As this issue were brought before us three questions are herein raised: First, can the immigration do a search on the electronic documents of one’s laptop?; Second, is the search valid? And Third, can they (the immigration) open your laptop or other electronic devices which forms part of your personal belongings containing electronic documents?.
Search and seizure is the gathering of evidence, wherein the law enforcement may conduct a search of a person or premises to find a tangible evidence for presentation of trial. In my position the immigration has no right to go over and search for the electronic document’s of one’s laptop for this violates Article III Section 2 The Bill of Rights under the 1997 constitution which reads “ Section 2. The right of the people to be secure in their persons, houses, papers and effects against unreasonable searches and seizures of whatever nature and for any purpose shall be inviolable, and no search warrant or warrant of arrest shall issue except upon probable cause to be determined personally by the judge after examination under oath or affirmation of the complainant and the witnesses he may produce, and particularly describing the place to be searched and the persons or things to be seized.”

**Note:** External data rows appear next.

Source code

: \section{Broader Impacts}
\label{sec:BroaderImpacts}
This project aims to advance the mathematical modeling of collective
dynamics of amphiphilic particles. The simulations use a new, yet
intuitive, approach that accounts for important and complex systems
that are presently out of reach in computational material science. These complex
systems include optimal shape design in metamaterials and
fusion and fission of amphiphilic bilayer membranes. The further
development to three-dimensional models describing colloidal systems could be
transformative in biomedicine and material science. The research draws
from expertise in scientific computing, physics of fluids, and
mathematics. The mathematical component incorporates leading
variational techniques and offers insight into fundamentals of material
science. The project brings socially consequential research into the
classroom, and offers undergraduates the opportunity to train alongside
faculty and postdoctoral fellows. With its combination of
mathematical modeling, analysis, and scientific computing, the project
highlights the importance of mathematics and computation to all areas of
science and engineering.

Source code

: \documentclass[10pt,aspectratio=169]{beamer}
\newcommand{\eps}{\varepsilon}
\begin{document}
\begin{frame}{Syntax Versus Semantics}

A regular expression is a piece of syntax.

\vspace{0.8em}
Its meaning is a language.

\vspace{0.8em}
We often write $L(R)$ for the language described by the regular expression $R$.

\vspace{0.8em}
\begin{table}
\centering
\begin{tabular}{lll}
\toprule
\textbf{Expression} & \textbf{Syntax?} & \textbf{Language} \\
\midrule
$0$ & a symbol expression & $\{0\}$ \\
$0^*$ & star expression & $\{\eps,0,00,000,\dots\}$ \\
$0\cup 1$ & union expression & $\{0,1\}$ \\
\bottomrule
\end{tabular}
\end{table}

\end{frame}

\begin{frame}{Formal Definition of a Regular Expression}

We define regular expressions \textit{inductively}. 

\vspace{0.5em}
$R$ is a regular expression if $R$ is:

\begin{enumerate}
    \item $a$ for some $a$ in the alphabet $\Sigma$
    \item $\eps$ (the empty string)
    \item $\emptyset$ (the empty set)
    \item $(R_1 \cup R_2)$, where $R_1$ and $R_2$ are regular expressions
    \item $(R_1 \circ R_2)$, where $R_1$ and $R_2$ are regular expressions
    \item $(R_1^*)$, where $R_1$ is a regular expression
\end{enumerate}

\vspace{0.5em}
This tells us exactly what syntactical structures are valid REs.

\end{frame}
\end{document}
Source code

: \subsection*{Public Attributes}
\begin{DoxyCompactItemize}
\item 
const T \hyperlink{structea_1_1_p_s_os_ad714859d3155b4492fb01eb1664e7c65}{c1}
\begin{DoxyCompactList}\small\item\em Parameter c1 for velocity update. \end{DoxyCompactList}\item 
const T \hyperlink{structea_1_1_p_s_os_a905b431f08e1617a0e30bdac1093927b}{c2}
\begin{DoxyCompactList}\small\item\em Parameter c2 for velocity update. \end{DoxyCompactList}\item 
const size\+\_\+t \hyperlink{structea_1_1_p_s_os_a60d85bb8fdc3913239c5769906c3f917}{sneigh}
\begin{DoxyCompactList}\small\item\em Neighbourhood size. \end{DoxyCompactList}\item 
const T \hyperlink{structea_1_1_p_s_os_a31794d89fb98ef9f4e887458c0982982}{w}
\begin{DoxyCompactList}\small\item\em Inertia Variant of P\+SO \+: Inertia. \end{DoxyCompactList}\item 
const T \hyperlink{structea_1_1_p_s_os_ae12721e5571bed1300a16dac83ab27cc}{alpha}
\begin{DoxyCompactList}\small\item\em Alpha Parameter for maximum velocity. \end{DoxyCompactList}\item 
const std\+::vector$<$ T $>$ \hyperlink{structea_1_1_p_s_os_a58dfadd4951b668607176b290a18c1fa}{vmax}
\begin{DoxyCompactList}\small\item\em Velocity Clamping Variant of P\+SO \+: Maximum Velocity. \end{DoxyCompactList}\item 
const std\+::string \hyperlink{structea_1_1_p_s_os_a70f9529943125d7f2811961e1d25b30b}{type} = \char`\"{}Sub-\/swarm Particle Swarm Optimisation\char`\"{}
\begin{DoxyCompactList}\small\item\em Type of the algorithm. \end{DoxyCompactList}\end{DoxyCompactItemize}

The search is not valid for you cannot compel a passenger to open their laptop and show its contents without a valid warrant and for the very reason that it violates their privacy rights. Although the airport authorities has their reason why they have to search on certain electronic documents contained in a laptop or other electronic devices still it is invalid and the privacy rights of an individual is solely violated. Warrant less or unreasonable laptop seizure is indeed very inconvenient to passengers, for the reason that the passengers have to wait for a couple of minutes or hours to get their electronic devices, while the authorities review and at times copy its contents. Warrant less laptop seizure may also serve as a threat to business traveller’s and to those public and private officials, wherein their laptop or electronic devices which contains a very confidential information can be seen, copied and entered to the immigration’s computer system which might cause an unstable situation and at worst extreme danger not only to this officials and business traveller’s but also to all the passengers who will be undergoing this procedure.